Un hombre leyendo, comiendo y jugando a varios metros sobre Sunset Boulevard. No estaba en un apartamento: estaba dentro de una valla publicitaria.
Netflix convirtió un billboard en Los Ángeles en una pequeña casa amueblada como parte de una activación para promocionar una de sus producciones.
La instalación recreaba el interior de una vivienda y permitía observar desde la calle a un performer realizando diferentes actividades cotidianas: leer, comer, jugar a las cartas o mirar a través de unos binoculares.
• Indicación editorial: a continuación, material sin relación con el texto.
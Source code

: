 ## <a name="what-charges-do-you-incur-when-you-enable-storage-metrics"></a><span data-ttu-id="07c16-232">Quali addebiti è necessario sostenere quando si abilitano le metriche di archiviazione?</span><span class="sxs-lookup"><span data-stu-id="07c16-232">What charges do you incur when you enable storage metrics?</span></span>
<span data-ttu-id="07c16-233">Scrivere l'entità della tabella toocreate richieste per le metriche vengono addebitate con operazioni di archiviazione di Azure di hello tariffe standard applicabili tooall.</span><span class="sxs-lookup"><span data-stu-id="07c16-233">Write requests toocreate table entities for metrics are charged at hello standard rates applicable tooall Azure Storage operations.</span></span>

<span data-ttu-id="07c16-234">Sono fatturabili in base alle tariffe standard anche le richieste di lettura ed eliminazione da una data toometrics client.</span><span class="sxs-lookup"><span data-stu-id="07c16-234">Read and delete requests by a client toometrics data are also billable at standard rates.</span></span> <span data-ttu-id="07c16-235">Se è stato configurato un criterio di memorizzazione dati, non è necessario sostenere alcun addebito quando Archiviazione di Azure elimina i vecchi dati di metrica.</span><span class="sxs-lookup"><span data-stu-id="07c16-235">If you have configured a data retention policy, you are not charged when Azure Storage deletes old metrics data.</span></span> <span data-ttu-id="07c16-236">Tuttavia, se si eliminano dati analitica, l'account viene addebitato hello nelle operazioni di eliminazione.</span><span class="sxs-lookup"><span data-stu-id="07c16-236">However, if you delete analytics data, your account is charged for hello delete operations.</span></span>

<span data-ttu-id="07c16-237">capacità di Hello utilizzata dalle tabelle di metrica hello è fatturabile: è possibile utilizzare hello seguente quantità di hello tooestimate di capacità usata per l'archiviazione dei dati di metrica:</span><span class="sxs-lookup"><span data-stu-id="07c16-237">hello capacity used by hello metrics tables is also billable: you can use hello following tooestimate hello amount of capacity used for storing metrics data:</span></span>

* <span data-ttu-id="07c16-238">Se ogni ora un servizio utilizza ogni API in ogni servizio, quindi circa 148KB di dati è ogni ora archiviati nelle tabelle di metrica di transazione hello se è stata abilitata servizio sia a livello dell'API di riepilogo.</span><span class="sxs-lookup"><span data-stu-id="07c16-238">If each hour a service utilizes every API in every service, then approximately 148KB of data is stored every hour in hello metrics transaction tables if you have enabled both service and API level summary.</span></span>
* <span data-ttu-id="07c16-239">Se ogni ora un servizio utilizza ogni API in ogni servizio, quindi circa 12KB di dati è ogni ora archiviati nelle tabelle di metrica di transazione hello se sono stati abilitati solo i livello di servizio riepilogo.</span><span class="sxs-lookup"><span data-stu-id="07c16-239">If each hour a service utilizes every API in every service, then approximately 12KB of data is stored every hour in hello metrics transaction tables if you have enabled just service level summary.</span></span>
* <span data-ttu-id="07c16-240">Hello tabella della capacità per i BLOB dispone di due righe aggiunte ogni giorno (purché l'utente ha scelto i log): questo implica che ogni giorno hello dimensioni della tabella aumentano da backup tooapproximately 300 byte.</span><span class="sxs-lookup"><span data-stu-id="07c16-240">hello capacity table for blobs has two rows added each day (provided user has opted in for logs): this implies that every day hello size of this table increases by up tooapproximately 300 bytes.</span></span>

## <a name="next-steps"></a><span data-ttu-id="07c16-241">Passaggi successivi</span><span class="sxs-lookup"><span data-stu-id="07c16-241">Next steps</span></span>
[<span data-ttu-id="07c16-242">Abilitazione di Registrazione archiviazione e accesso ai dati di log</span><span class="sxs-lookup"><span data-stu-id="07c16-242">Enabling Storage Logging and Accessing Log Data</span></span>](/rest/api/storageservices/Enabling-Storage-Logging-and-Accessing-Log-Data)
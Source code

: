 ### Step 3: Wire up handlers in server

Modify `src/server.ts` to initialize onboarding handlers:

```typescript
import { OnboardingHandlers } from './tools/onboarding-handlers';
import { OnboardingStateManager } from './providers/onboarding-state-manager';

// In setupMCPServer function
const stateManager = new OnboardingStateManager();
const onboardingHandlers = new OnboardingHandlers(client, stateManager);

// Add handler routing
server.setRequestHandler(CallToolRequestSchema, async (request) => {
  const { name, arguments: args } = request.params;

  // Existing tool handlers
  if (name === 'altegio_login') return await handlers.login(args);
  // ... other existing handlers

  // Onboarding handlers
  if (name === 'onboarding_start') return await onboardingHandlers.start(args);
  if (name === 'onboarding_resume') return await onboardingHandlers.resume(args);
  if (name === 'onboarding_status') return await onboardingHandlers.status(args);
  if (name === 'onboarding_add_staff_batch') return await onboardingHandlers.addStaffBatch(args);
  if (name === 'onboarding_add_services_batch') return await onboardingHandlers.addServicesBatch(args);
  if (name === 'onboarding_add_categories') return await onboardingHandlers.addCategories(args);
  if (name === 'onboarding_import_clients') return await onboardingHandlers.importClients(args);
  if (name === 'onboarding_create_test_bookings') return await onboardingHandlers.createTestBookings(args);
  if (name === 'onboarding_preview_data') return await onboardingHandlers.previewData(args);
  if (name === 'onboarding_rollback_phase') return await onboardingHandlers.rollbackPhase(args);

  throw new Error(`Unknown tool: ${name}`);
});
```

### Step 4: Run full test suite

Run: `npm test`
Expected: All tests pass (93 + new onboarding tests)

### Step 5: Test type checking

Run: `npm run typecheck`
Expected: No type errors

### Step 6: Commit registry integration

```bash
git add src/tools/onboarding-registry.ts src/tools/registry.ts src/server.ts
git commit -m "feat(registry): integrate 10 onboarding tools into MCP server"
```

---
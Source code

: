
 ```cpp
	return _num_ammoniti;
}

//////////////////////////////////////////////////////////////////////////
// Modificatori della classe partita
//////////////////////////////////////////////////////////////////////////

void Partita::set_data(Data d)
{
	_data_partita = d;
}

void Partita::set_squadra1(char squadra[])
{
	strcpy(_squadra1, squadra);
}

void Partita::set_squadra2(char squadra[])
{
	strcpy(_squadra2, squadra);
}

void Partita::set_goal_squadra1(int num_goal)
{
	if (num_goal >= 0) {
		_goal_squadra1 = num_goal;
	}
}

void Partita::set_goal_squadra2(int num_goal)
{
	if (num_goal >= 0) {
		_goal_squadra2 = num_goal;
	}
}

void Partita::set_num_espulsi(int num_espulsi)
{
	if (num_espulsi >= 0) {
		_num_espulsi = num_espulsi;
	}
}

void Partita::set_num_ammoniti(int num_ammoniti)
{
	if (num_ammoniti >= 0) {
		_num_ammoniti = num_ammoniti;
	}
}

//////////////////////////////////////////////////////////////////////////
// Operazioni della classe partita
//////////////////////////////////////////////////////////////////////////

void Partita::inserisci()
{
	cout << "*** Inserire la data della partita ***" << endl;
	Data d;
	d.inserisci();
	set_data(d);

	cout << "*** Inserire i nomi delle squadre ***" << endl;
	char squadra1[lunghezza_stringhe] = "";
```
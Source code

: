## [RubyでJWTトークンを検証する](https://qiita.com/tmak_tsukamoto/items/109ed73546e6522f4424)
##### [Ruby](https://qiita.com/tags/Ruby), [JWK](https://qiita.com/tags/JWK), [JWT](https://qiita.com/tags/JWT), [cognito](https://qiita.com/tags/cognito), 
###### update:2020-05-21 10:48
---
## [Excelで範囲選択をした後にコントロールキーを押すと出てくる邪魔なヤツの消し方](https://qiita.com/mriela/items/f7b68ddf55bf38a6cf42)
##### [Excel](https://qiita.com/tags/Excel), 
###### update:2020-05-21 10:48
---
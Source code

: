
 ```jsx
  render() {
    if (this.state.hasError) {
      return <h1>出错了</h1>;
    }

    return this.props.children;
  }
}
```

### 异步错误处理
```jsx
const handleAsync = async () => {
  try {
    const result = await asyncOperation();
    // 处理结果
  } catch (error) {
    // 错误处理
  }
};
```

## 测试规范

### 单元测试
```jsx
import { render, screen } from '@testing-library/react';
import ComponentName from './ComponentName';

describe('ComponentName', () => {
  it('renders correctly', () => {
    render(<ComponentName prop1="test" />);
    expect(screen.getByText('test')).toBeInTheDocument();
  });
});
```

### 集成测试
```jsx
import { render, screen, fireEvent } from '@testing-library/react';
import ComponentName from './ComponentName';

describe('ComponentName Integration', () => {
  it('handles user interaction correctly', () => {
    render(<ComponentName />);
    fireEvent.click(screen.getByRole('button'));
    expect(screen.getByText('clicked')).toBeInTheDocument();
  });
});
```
También podía interactuar con las personas que pasaban por el lugar mediante una pizarra.
Sobre la estructura aparecía una pregunta que terminaba de construir la escena: “How long can you survive?” (“¿Cuánto tiempo puedes sobrevivir?”).
La intervención trasladaba así la premisa de la producción al propio medio publicitario: la valla no funcionaba únicamente como un espacio para mostrar un anuncio, sino que se convertía en parte de la historia.
Y ahí está lo interesante de la acción.
En lugar de utilizar el billboard como una superficie donde colocar una imagen, Netflix lo transformó en una escena que podía observarse en tiempo real desde la calle. Una ejecución concebida para funcionar en dos espacios: primero como experiencia física para quienes pasaban por Sunset Boulevard y después como una imagen con potencial para circular en redes sociales.
En una industria que compite constantemente por segundos de atención, este tipo de acciones plantea otra posibilidad: convertir el propio medio en la idea.
Porque cuando eso ocurre, la publicidad deja de limitarse a pedir atención y empieza a darle al público algo de lo que hablar.